» AIM OF THE TASK
Look through the entries below and count the lines with the word "Pages" in them; give only the number.

» DATASET ENTRIES
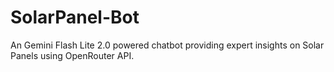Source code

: # SolarPanel-Bot
An Gemini Flash Lite 2.0 powered chatbot providing expert insights on Solar Panels using OpenRouter API.
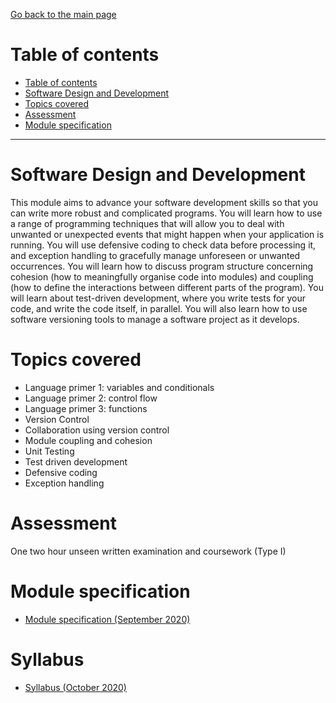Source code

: [Go back to the main page](../../../README.md)

# Table of contents

- [Table of contents](#table-of-contents)
- [Software Design and Development](#software-design-and-development)
- [Topics covered](#topics-covered)
- [Assessment](#assessment)
- [Module specification](#module-specification)

---

# Software Design and Development

This module aims to advance your software development skills so that
you can write more robust and complicated programs. You will learn
how to use a range of programming techniques that will allow you to
deal with unwanted or unexpected events that might happen when your
application is running. You will use defensive coding to check data
before processing it, and exception handling to gracefully manage
unforeseen or unwanted occurrences. You will learn how to discuss
program structure concerning cohesion (how to meaningfully organise
code into modules) and coupling (how to define the interactions
between different parts of the program). You will learn about
test-driven development, where you write tests for your code, and
write the code itself, in parallel. You will also learn how to use
software versioning tools to manage a software project as it develops.

# Topics covered

- Language primer 1: variables and conditionals
- Language primer 2: control flow
- Language primer 3: functions
- Version Control
- Collaboration using version control
- Module coupling and cohesion
- Unit Testing
- Test driven development
- Defensive coding
- Exception handling

# Assessment

One two hour unseen written examination and coursework (Type I)

# Module specification

- [Module specification (September 2020)](https://github.com/world-class/binary-assets/blob/master/modules/module_specification/CM2010_SDD-Module-Spec.pdf)

# Syllabus

- [Syllabus (October 2020)](https://github.com/world-class/binary-assets/blob/master/modules/syllabi/Syllabus_CM2010_SDD.pdf)
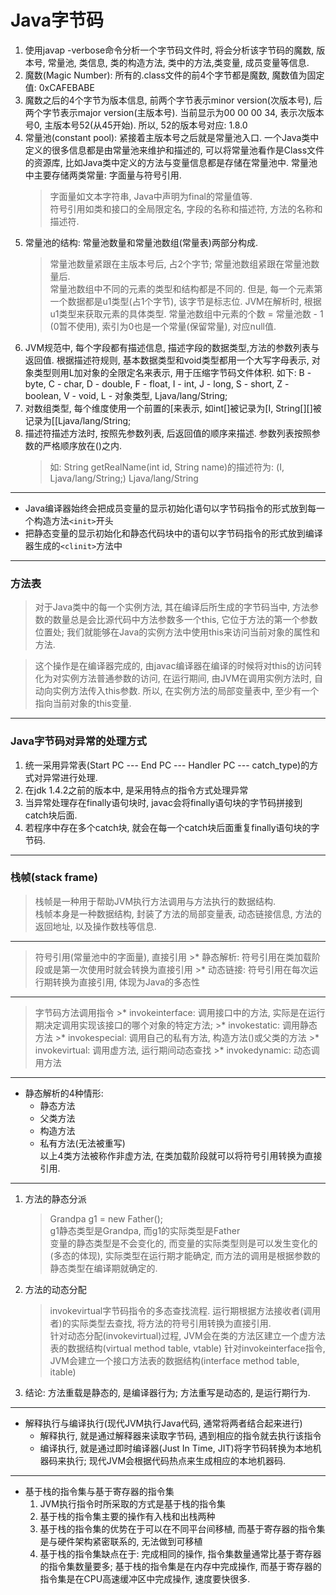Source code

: # Java字节码

1. 使用javap -verbose命令分析一个字节码文件时, 将会分析该字节码的魔数, 版本号, 常量池, 类信息, 类的构造方法, 类中的方法,类变量, 成员变量等信息.
2. 魔数(Magic Number): 所有的.class文件的前4个字节都是魔数, 魔数值为固定值: 0xCAFEBABE
3. 魔数之后的4个字节为版本信息, 前两个字节表示minor version(次版本号), 后两个字节表示major version(主版本号). 当前显示为00 00 00 34, 表示次版本号0, 主版本号52(从45开始). 所以, 52的版本号对应: 1.8.0
4. 常量池(constant pool): 紧接着主版本号之后就是常量池入口. 一个Java类中定义的很多信息都是由常量池来维护和描述的, 可以将常量池看作是Class文件的资源库, 比如Java类中定义的方法与变量信息都是存储在常量池中. 常量池中主要存储两类常量: 字面量与符号引用.
    > 字面量如文本字符串, Java中声明为final的常量值等.  
    > 符号引用如类和接口的全局限定名, 字段的名称和描述符, 方法的名称和描述符.
5. 常量池的结构: 常量池数量和常量池数组(常量表)两部分构成.
    > 常量池数量紧跟在主版本号后, 占2个字节; 常量池数组紧跟在常量池数量后.  
    > 常量池数组中不同的元素的类型和结构都是不同的. 但是, 每一个元素第一个数据都是u1类型(占1个字节), 该字节是标志位. JVM在解析时, 根据u1类型来获取元素的具体类型. 常量池数组中元素的个数 = 常量池数 - 1 (0暂不使用), 索引为0也是一个常量(保留常量), 对应null值.
6. JVM规范中, 每个字段都有描述信息, 描述字段的数据类型,方法的参数列表与返回值. 根据描述符规则, 基本数据类型和void类型都用一个大写字母表示, 对象类型则用L加对象的全限定名来表示, 用于压缩字节码文件体积. 如下: B - byte, C - char, D - double, F - float, I - int, J - long, S - short, Z - boolean, V - void, L - 对象类型, Ljava/lang/String;
7. 对数组类型, 每个维度使用一个前置的[来表示, 如int[]被记录为[I, String[][]被记录为[[Ljava/lang/String;
8. 描述符描述方法时, 按照先参数列表, 后返回值的顺序来描述. 参数列表按照参数的严格顺序放在()之内.
    > 如: String getRealName(int id, String name)的描述符为: (I, Ljava/lang/String;) Ljava/lang/String

---
* Java编译器始终会把成员变量的显示初始化语句以字节码指令的形式放到每一个构造方法`<init>`开头
* 把静态变量的显示初始化和静态代码块中的语句以字节码指令的形式放到编译器生成的`<clinit>`方法中

---
### 方法表
> 对于Java类中的每一个实例方法, 其在编译后所生成的字节码当中, 方法参数的数量总是会比源代码中方法参数多一个this, 它位于方法的第一个参数位置处; 我们就能够在Java的实例方法中使用this来访问当前对象的属性和方法.  

> 这个操作是在编译器完成的, 由javac编译器在编译的时候将对this的访问转化为对实例方法普通参数的访问, 在运行期间, 由JVM在调用实例方法时, 自动向实例方法传入this参数. 所以, 在实例方法的局部变量表中, 至少有一个指向当前对象的this变量.
---

### Java字节码对异常的处理方式
1. 统一采用异常表(Start PC --- End PC --- Handler PC --- catch_type)的方式对异常进行处理.
2. 在jdk 1.4.2之前的版本中, 是采用特点的指令方式处理异常
3. 当异常处理存在finally语句块时, javac会将finally语句块的字节码拼接到catch块后面.
4. 若程序中存在多个catch块, 就会在每一个catch块后面重复finally语句块的字节码.

---
### 栈帧(stack frame)
> 栈帧是一种用于帮助JVM执行方法调用与方法执行的数据结构.  
> 栈帧本身是一种数据结构, 封装了方法的局部变量表, 动态链接信息, 方法的返回地址, 以及操作数栈等信息.  
---
> 符号引用(常量池中的字面量), 直接引用
    >* 静态解析: 符号引用在类加载阶段或是第一次使用时就会转换为直接引用
    >* 动态链接: 符号引用在每次运行期转换为直接引用, 体现为Java的多态性
---
> 字节码方法调用指令
    >* invokeinterface: 调用接口中的方法, 实际是在运行期决定调用实现该接口的哪个对象的特定方法;
    >* invokestatic: 调用静态方法
    >* invokespecial: 调用自己的私有方法, 构造方法(<init>)或父类的方法
    >* invokevirtual: 调用虚方法, 运行期间动态查找
    >* invokedynamic: 动态调用方法
---
* 静态解析的4种情形: 
    * 静态方法
    * 父类方法
    * 构造方法
    * 私有方法(无法被重写)  
以上4类方法被称作非虚方法, 在类加载阶段就可以将符号引用转换为直接引用.

* * *
1. 方法的静态分派
    > Grandpa g1 = new Father();  
    > g1静态类型是Grandpa, 而g1的实际类型是Father  
    > 变量的静态类型是不会变化的, 而变量的实际类型则是可以发生变化的(多态的体现), 实际类型在运行期才能确定, 而方法的调用是根据参数的静态类型在编译期就确定的.
2. 方法的动态分配
    > invokevirtual字节码指令的多态查找流程. 运行期根据方法接收者(调用者)的实际类型去查找, 将方法的符号引用转换为直接引用.  
    > 针对动态分配(invokevirtual)过程, JVM会在类的方法区建立一个虚方法表的数据结构(virtual method table, vtable)
    > 针对invokeinterface指令, JVM会建立一个接口方法表的数据结构(interface method table, itable)
3. 结论: 方法重载是静态的, 是编译器行为; 方法重写是动态的, 是运行期行为.

* * *
- 解释执行与编译执行(现代JVM执行Java代码, 通常将两者结合起来进行)
    * 解释执行, 就是通过解释器来读取字节码, 遇到相应的指令就去执行该指令
    * 编译执行, 就是通过即时编译器(Just In Time, JIT)将字节码转换为本地机器码来执行; 现代JVM会根据代码热点来生成相应的本地机器码.
* * *
- 基于栈的指令集与基于寄存器的指令集
    1. JVM执行指令时所采取的方式是基于栈的指令集
    2. 基于栈的指令集主要的操作有入栈和出栈两种
    3. 基于栈的指令集的优势在于可以在不同平台间移植, 而基于寄存器的指令集是与硬件架构紧密联系的, 无法做到可移植
    4. 基于栈的指令集缺点在于: 完成相同的操作, 指令集数量通常比基于寄存器的指令集数量要多; 基于栈的指令集是在内存中完成操作, 而基于寄存器的指令集是在CPU高速缓冲区中完成操作, 速度要快很多.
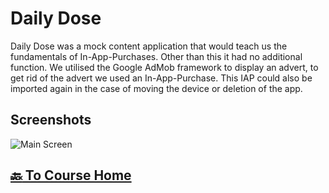 # Daily Dose

Daily Dose was a mock content application that would teach us the fundamentals of In-App-Purchases. Other than this it had no additional function. 
We utilised the Google AdMob framework to display an advert, to get rid of the advert we used an In-App-Purchase. This IAP could also be imported again in the case of moving the device or deletion of the app.

## Screenshots
![Main Screen](https://github.com/thomaspickup/udemy-ios11-course/blob/master/Assets/6.DailyDose/main.png?raw=true)
## [:back: To Course Home](https://github.com/thomaspickup/udemy-ios11-course#money_with_wings-window-shopper)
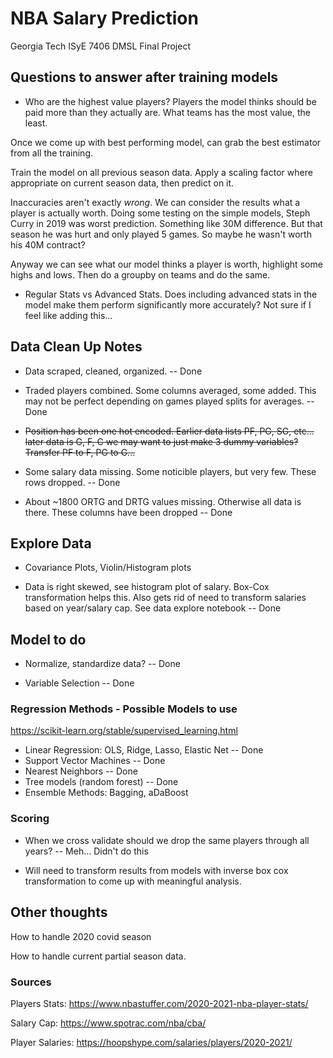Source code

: # NBA Salary Prediction

Georgia Tech ISyE 7406 DMSL Final Project

## Questions to answer after training models

* Who are the highest value players?  Players the model thinks should be paid more than they actually are.  What teams has the most value, the least.  

Once we come up with best performing model, can grab the best estimator from all the training.

Train the model on all previous season data.  Apply a scaling factor where appropriate on current season data, then predict on it.  

Inaccuracies aren't exactly *wrong*.  We can consider the results what a player is actually worth.  Doing some testing on the simple models, Steph Curry in 2019 was worst prediction.  Something like 30M difference.  But that season he was hurt and only played 5 games.  So maybe he wasn't worth his 40M contract?  

Anyway we can see what our model thinks a player is worth, highlight some highs and lows.  Then do a groupby on teams and do the same.  


* Regular Stats vs Advanced Stats.  Does including advanced stats in the model make them perform significantly more accurately?  Not sure if I feel like adding this...  

## Data Clean Up Notes

* Data scraped, cleaned, organized. -- Done

* Traded players combined.  Some columns averaged, some added.  This may not be perfect depending on games played splits for averages.  -- Done

* ~~Position has been one hot encoded.  Earlier data lists PF, PG, SG, etc...  later data is G, F, C we may want to just make 3 dummy variables?  Transfer PF to F, PG to G...~~

* Some salary data missing.  Some noticible players, but very few.  These rows dropped. -- Done

* About ~1800 ORTG and DRTG values missing.  Otherwise all data is there.  These columns have been dropped -- Done

## Explore Data

* Covariance Plots, Violin/Histogram plots

* Data is right skewed, see histogram plot of salary. Box-Cox transformation helps this.  Also gets rid of need to transform salaries based on year/salary cap.  See data explore notebook -- Done

## Model to do

* Normalize, standardize data? -- Done

* Variable Selection -- Done

### Regression Methods - Possible Models to use

https://scikit-learn.org/stable/supervised_learning.html

* Linear Regression: OLS, Ridge, Lasso, Elastic Net -- Done
* Support Vector Machines -- Done
* Nearest Neighbors -- Done
* Tree models (random forest) -- Done
* Ensemble Methods: Bagging, aDaBoost

### Scoring

* When we cross validate should we drop the same players through all years? -- Meh...  Didn't do this

* Will need to transform results from models with inverse box cox transformation to come up with meaningful analysis.


## Other thoughts

How to handle 2020 covid season

How to handle current partial season data.  

### Sources

Players Stats:
https://www.nbastuffer.com/2020-2021-nba-player-stats/

Salary Cap:
https://www.spotrac.com/nba/cba/

Player Salaries:
https://hoopshype.com/salaries/players/2020-2021/

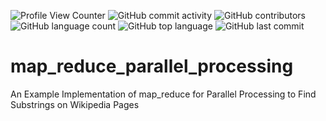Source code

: ![Profile View Counter](https://komarev.com/ghpvc/?username=teresahanak) ![GitHub commit activity](https://img.shields.io/github/commit-activity/y/teresahanak/map-reduce-parallel-processing) ![GitHub contributors](https://img.shields.io/github/contributors/teresahanak/map-reduce-parallel-processing) ![GitHub language count](https://img.shields.io/github/languages/count/teresahanak/map-reduce-parallel-processing) ![GitHub top language](https://img.shields.io/github/languages/top/teresahanak/map-reduce-parallel-processing) ![GitHub last commit](https://img.shields.io/github/last-commit/teresahanak/map-reduce-parallel-processing)  
# map_reduce_parallel_processing
An Example Implementation of map_reduce for Parallel Processing to Find Substrings on Wikipedia Pages
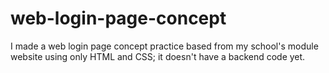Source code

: # web-login-page-concept
I made a web login page concept practice based from my school's module website using only HTML and CSS; it doesn't have a backend code yet.
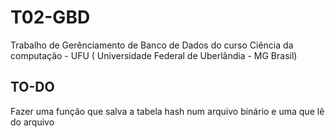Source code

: # T02-GBD
Trabalho de Gerênciamento de Banco de Dados do curso Ciência da computação - UFU ( Universidade Federal de Uberlândia - MG Brasil)

## TO-DO
Fazer uma função que salva a tabela hash num arquivo binário e uma que lê do arquivo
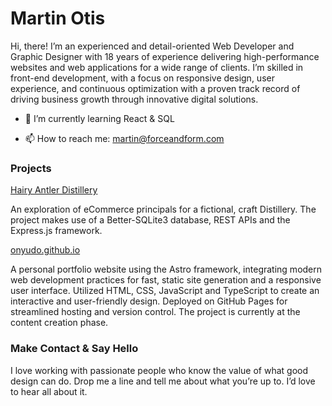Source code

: # Martin Otis

Hi, there! I’m an experienced and detail-oriented Web Developer and Graphic Designer with 18 years of experience delivering high-performance websites and web applications for a wide range of clients. I’m skilled in front-end development, with a focus on responsive design, user experience, and continuous optimization with a proven track record of driving business growth through innovative digital solutions.

- 🌱 I’m currently learning React & SQL

- 📫 How to reach me: martin@forceandform.com

### Projects

[Hairy Antler Distillery](https://github.com/onyudo/hairy-antler-distillery)

An exploration of eCommerce principals for a fictional, craft Distillery. The project makes use of a Better-SQLite3 database, REST APIs and the Express.js framework.

[onyudo.github.io](https://github.com/onyudo/onyudo.github.io)

A personal portfolio website using the Astro framework, integrating modern web development practices for fast, static site generation and a responsive user interface. Utilized HTML, CSS, JavaScript and TypeScript to create an interactive and user-friendly design. Deployed on GitHub Pages for streamlined hosting and version control. The project is currently at the content creation phase.

### Make Contact & Say Hello

I love working with passionate people who know the value of what good design can do. Drop me a line and tell me about what you’re up to. I’d love to hear all about it.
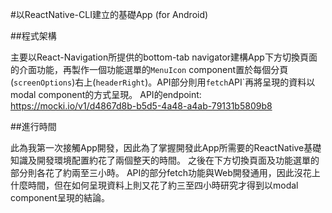 #以ReactNative-CLI建立的基礎App (for Android)

##程式架構

主要以React-Navigation所提供的bottom-tab navigator建構App下方切換頁面的介面功能，再製作一個功能選單的`MenuIcon` component置於每個分頁(`screenOptions`)右上(`headerRight`)。API部分則用`fetch`API`再將呈現的資料以modal component的方式呈現。
API的endpoint: https://mocki.io/v1/d4867d8b-b5d5-4a48-a4ab-79131b5809b8


##進行時間

此為我第一次接觸App開發，因此為了掌握開發此App所需要的ReactNative基礎知識及開發環境配置約花了兩個整天的時間。
之後在下方切換頁面及功能選單的部分則各花了約兩至三小時。
API的部分fetch功能與Web開發通用，因此沒花上什麼時間，但在如何呈現資料上則又花了約三至四小時研究才得到以modal component呈現的結論。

» EXERCISE RESULT
2